[Opening GIVEN ENTRIES section]

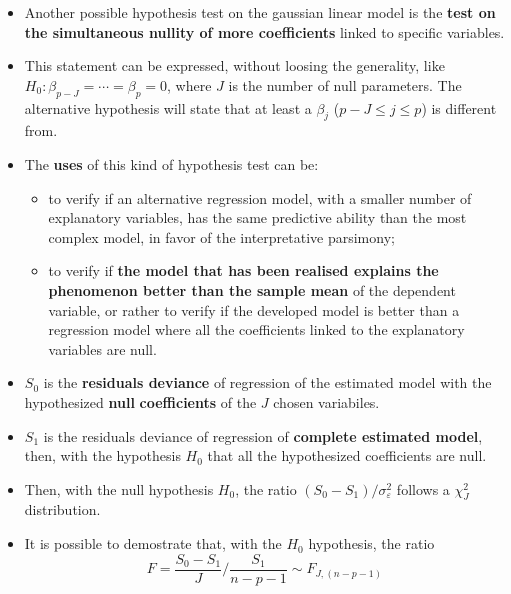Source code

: 
\begin{frame}
  \vspace{-0.10cm}
  \begin{itemize}
    \item Another possible hypothesis test on the gaussian linear model is the \textbf{test on the simultaneous nullity of more coefficients} linked to specific variables. 
    \item This statement can be expressed, without loosing the generality, like $H_0:\beta_{p-J}=\cdots=\beta_p=0$, where $J$ is the number of null parameters. The alternative hypothesis will state that at least a $\beta_j$ ($p-J\leqslant j\leqslant p$) is different from.
    \item The \textbf{uses} of this kind of hypothesis test can be:
    \begin{itemize}
      \item to verify if an alternative regression model, with a smaller number of explanatory variables, has the same predictive ability than the most complex model, in favor of the interpretative parsimony;
      \item to verify if \textbf{the model that has been realised explains the phenomenon better than the sample mean} of the dependent variable, or rather to verify if the developed model is better than a regression model where all the coefficients linked to the explanatory variables are null.
    \end{itemize}
  \end{itemize}
\end{frame}

\begin{frame}
  \vspace*{.25cm}
  \begin{itemize}
    \item $ S_{0} $ is the \textbf{residuals deviance} of regression of the estimated model with the hypothesized \textbf{null} \textbf{coefficients} of the $ J $ chosen variabiles.
    \vspace*{.25cm}
    \item $ S_{1} $ is the residuals deviance of regression of \textbf{complete estimated model}, then, with the hypothesis $ H_0 $ that all the hypothesized coefficients are null.
    \vspace*{.25cm}
    \item Then, with the null hypothesis $ H_0 $, the ratio $ {(S_0-S_1)}/{\sigma^2_{\varepsilon}} $ follows a $ \chi^2_{J} $ distribution.
    \vspace*{.25cm}
    \item It is possible to demostrate that, with the $ H_0 $ hypothesis, the ratio 
      $$ F = \frac{S_0-S_1}{J}/{\frac{S_1}{n-p-1}} \sim F_{J, (n-p-1)} $$ \\
  \end{itemize}
\end{frame}


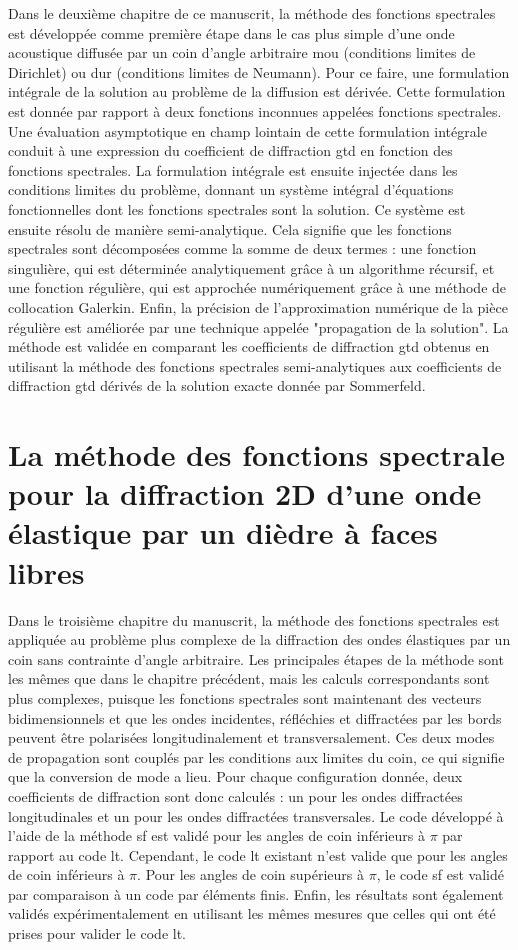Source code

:Dans le deuxième chapitre de ce manuscrit, la méthode des fonctions spectrales est développée comme première étape dans le cas plus simple d'une onde acoustique diffusée par un coin d'angle arbitraire mou (conditions limites de Dirichlet) ou dur (conditions limites de Neumann). Pour ce faire, une formulation intégrale de la solution au problème de la diffusion est dérivée. Cette formulation est donnée par rapport à deux fonctions inconnues appelées fonctions spectrales. Une évaluation asymptotique en champ lointain de cette formulation intégrale conduit à une expression du coefficient de diffraction \acrshort{gtd} en fonction des fonctions spectrales. La formulation intégrale est ensuite injectée dans les conditions limites du problème, donnant un système intégral d'équations fonctionnelles dont les fonctions spectrales sont la solution. Ce système est ensuite résolu de manière semi-analytique. Cela signifie que les fonctions spectrales sont décomposées comme la somme de deux termes : une fonction singulière, qui est déterminée analytiquement grâce à un algorithme récursif, et une fonction régulière, qui est approchée numériquement grâce à une méthode de collocation Galerkin. Enfin, la précision de l'approximation numérique de la pièce régulière est améliorée par une technique appelée "propagation de la solution". La méthode est validée en comparant les coefficients de diffraction \acrshort{gtd} obtenus en utilisant la méthode des fonctions spectrales semi-analytiques aux coefficients de diffraction \acrshort{gtd} dérivés de la solution exacte donnée par Sommerfeld.

\section{La méthode des fonctions spectrale pour la diffraction 2D d'une onde élastique par un dièdre à faces libres}

Dans le troisième chapitre du manuscrit, la méthode des fonctions spectrales est appliquée au problème plus complexe de la diffraction des ondes élastiques par un coin sans contrainte d'angle arbitraire. Les principales étapes de la méthode sont les mêmes que dans le chapitre précédent, mais les calculs correspondants sont plus complexes, puisque les fonctions spectrales sont maintenant des vecteurs bidimensionnels et que les ondes incidentes, réfléchies et diffractées par les bords peuvent être polarisées longitudinalement et transversalement. Ces deux modes de propagation sont couplés par les conditions aux limites du coin, ce qui signifie que la conversion de mode a lieu. Pour chaque configuration donnée, deux coefficients de diffraction sont donc calculés : un pour les ondes diffractées longitudinales et un pour les ondes diffractées transversales. Le code développé à l'aide de la méthode \acrfull{sf} est validé pour les angles de coin inférieurs à $\pi$ par rapport au code \acrfull{lt}. Cependant, le code \acrshort{lt} existant n'est valide que pour les angles de coin inférieurs à $\pi$. Pour les angles de coin supérieurs à $\pi$, le code \acrshort{sf} est validé par comparaison à un code par éléments finis. Enfin, les résultats sont également validés expérimentalement en utilisant les mêmes mesures que celles qui ont été prises pour valider le code \acrshort{lt}.

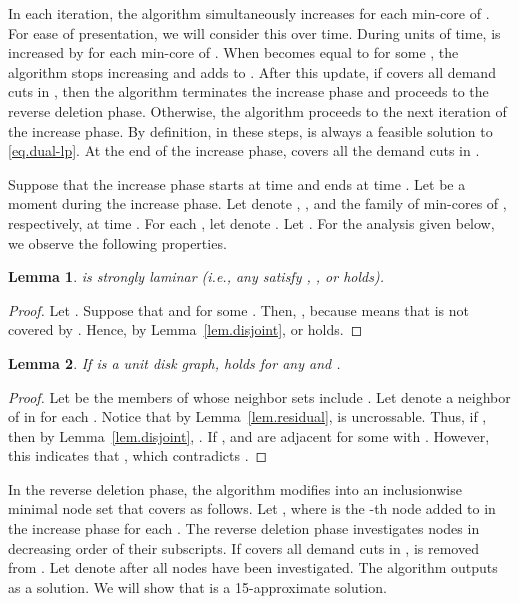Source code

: \documentclass[11pt]{article}
\newtheorem{lemma}{Lemma}
\begin{document}
   In each iteration, the algorithm simultaneously increases  for each min-core
    of .
   For ease of presentation, we will consider this over time.
   During  units of time,  is increased by
    for each min-core  of .
   When  becomes equal to  for some ,
 the algorithm stops increasing 
 and adds  to .
After this update, if  covers all demand cuts in , then
the algorithm terminates the increase phase and proceeds to the
 reverse deletion phase.
 Otherwise, the algorithm proceeds to the next iteration of the increase
   phase.
 By definition, in these steps,  is always a feasible solution to
 \eqref{eq.dual-lp}.
 At the end of the increase phase,  covers all the demand cuts in .
 
 Suppose that the increase phase
 starts at time  and ends at time .
 Let  be a moment during the increase phase.
 Let  denote , ,
 and the family of min-cores of , respectively,
 at time .
 For each , let  denote .
 Let .
 For the analysis given below, we observe the following properties.


 
  \begin{lemma}
   \label{lem.stronglaminar}
   is strongly laminar (i.e., any  satisfy , , or  holds).
  \end{lemma}
\begin{proof}
 Let . Suppose that  and 
 for some .
 Then, , because  means that  is
 not covered by .
 Hence, by Lemma~\ref{lem.disjoint},  or  holds.
\end{proof}
 
  \begin{lemma}
   \label{lem.degree-udg}
   If  is a unit disk graph, 
    holds for any  and .
  \end{lemma}
 \begin{proof}
  Let
   be the
  members of  whose neighbor sets include
  .
  Let  denote
  a neighbor of  in  for each .
  Notice that by Lemma~\ref{lem.residual},  is uncrossable.
  Thus, if , then by Lemma~\ref{lem.disjoint}, .
  If ,
   and  are adjacent 
  for some  with .
  However,
  this indicates that , which contradicts .
  \end{proof}

  In the reverse deletion phase, the algorithm 
  modifies  into an inclusionwise minimal node set that covers  as follows.
  Let , where  is the -th node added to  
  in the increase phase
  for each .
  The reverse deletion phase investigates nodes  in decreasing order
  of their subscripts. If
   covers all demand cuts in ,
   is removed from .
  Let  denote  after all nodes have been investigated.
  The algorithm outputs  as a solution.
  We will show that  is a 15-approximate solution.
  
\end{document}
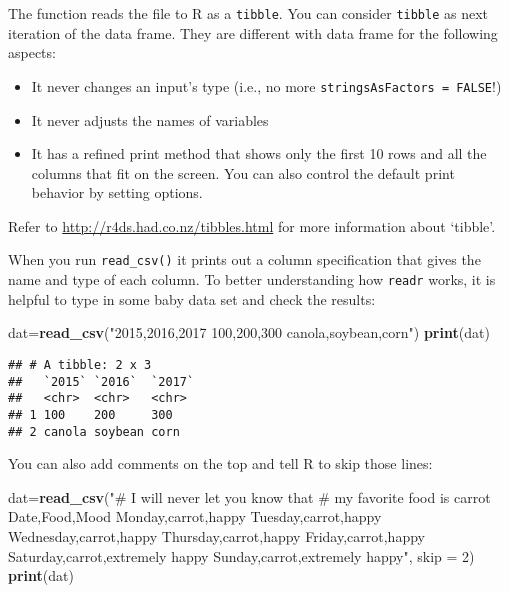\documentclass[
]{article}
\newenvironment{Shaded}{\begin{snugshade}}{\end{snugshade}}
\newcommand{\DataTypeTok}[1]{\textcolor[rgb]{0.13,0.29,0.53}{#1}}
\newcommand{\DecValTok}[1]{\textcolor[rgb]{0.00,0.00,0.81}{#1}}
\newcommand{\KeywordTok}[1]{\textcolor[rgb]{0.13,0.29,0.53}{\textbf{#1}}}
\newcommand{\NormalTok}[1]{#1}
\newcommand{\StringTok}[1]{\textcolor[rgb]{0.31,0.60,0.02}{#1}}
\providecommand{\tightlist}{%
  \setlength{\itemsep}{0pt}\setlength{\parskip}{0pt}}
\begin{document}
The function reads the file to R as a \texttt{tibble}. You can consider
\texttt{tibble} as next iteration of the data frame. They are different
with data frame for the following aspects:

\begin{itemize}
\tightlist
\item
  It never changes an input's type (i.e., no more
  \texttt{stringsAsFactors\ =\ FALSE}!)
\item
  It never adjusts the names of variables
\item
  It has a refined print method that shows only the first 10 rows and
  all the columns that fit on the screen. You can also control the
  default print behavior by setting options.
\end{itemize}

Refer to \url{http://r4ds.had.co.nz/tibbles.html} for more information
about `tibble'.

When you run \texttt{read\_csv()} it prints out a column specification
that gives the name and type of each column. To better understanding how
\texttt{readr} works, it is helpful to type in some baby data set and
check the results:

\begin{Shaded}
\begin{Highlighting}[]
\NormalTok{dat=}\KeywordTok{read_csv}\NormalTok{(}\StringTok{"2015,2016,2017}
\StringTok{100,200,300}
\StringTok{canola,soybean,corn"}\NormalTok{)}
\KeywordTok{print}\NormalTok{(dat)}
\end{Highlighting}
\end{Shaded}

\begin{verbatim}
## # A tibble: 2 x 3
##   `2015` `2016`  `2017`
##   <chr>  <chr>   <chr> 
## 1 100    200     300   
## 2 canola soybean corn
\end{verbatim}

You can also add comments on the top and tell R to skip those lines:

\begin{Shaded}
\begin{Highlighting}[]
\NormalTok{dat=}\KeywordTok{read_csv}\NormalTok{(}\StringTok{"# I will never let you know that}
\StringTok{          # my favorite food is carrot}
\StringTok{          Date,Food,Mood}
\StringTok{          Monday,carrot,happy}
\StringTok{          Tuesday,carrot,happy}
\StringTok{          Wednesday,carrot,happy}
\StringTok{          Thursday,carrot,happy}
\StringTok{          Friday,carrot,happy}
\StringTok{          Saturday,carrot,extremely happy}
\StringTok{          Sunday,carrot,extremely happy"}\NormalTok{, }\DataTypeTok{skip =} \DecValTok{2}\NormalTok{)}
\KeywordTok{print}\NormalTok{(dat)}
\end{Highlighting}
\end{Shaded}
\end{document}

[Closing GIVEN ENTRIES section]

Could you work out how many lines in the records include "also"? Answer with the number only.

2